Auto-configuration, DMA, and booting from a SCSI device are defined appropriately for each BSP. If you need to change these settings, see the reference for sysScsiConfig( ) and the source file installDir/target/src/config/usrScsi.c.


*      
CAUTION: Including SCSI-2 in your VxWorks image can significantly increase the image size.

Configuring the SCSI Bus ID

Each board in a SCSI-2 environment must define a unique SCSI bus ID for the SCSI initiator. SCSI-1 drivers, which support only a single initiator at a time, assume an initiator SCSI bus ID of 7. However, SCSI-2 supports multiple initiators, up to eight initiators and targets at one time. Therefore, to ensure a unique ID, choose a value in the range 0-7 to be passed as a parameter to the driver's initialization routine (for example, ncr710CtrlInitScsi2( )) by the sysScsiInit( ) routine in sysScsi.c. For more information, see the reference entry for the relevant driver initialization routine. If there are multiple boards on one SCSI bus, and all of these boards use the same BSP, then different versions of the BSP must be compiled for each board by assigning unique SCSI bus IDs.

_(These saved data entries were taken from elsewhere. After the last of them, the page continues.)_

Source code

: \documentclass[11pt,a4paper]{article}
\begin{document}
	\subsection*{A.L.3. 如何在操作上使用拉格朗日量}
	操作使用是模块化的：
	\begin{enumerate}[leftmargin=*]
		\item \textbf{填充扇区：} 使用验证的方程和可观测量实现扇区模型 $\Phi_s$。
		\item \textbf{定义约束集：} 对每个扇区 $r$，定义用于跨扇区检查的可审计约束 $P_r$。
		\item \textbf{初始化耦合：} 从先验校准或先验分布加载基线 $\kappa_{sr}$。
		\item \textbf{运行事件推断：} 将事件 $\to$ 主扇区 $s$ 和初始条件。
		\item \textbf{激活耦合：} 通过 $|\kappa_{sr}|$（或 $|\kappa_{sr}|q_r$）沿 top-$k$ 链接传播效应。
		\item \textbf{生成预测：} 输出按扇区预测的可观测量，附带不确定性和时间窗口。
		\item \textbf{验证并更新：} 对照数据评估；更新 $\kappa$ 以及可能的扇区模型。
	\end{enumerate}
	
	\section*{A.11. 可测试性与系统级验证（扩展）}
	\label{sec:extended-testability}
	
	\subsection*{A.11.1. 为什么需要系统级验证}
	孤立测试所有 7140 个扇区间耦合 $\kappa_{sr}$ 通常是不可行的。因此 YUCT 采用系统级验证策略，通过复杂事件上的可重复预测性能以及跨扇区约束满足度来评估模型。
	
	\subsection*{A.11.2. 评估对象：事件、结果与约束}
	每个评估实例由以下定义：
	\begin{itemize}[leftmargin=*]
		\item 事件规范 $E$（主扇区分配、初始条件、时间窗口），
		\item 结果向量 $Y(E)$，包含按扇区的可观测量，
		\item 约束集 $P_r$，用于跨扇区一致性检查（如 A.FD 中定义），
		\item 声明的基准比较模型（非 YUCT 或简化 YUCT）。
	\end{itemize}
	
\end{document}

ROM Size Adjustment for SCSI Boot

If the INCLUDE_SCSI_BOOT component is included, larger ROMs may be required for some boards.

Structure of the SCSI Subsystem

The SCSI subsystem supports libraries and drivers for both SCSI-1 and SCSI-2. It consists of the following six libraries which are independent of any SCSI controller:

scsiLib
routines that provide the mechanism for switching SCSI requests to either the SCSI-1 library (scsi1Lib) or the SCSI-2 library (scsi2Lib), as configured by the board support package (BSP).

scsi1Lib
SCSI-1 library routines and interface, used when only INCLUDE_SCSI is used (see Configuring SCSI Drivers).

scsi2Lib
SCSI-2 library routines and all physical device creation and deletion routines.

scsiCommonLib
commands common to all types of SCSI devices.

scsiDirectLib
routines and commands for direct access devices (disks).

scsiSeqLib
routines and commands for sequential access block devices (tapes).

Controller-independent support for the SCSI-2 functionality is divided into scsi2Lib, scsiCommonLib, scsiDirectLib, and scsiSeqLib. The interface to any of these SCSI-2 libraries can be accessed directly. However, scsiSeqLib is designed to be used in conjunction with tapeFs, while scsiDirectLib works with dosFs and rawFs. Applications written for SCSI-1 can be used with SCSI-2; however, SCSI-1 device drivers cannot.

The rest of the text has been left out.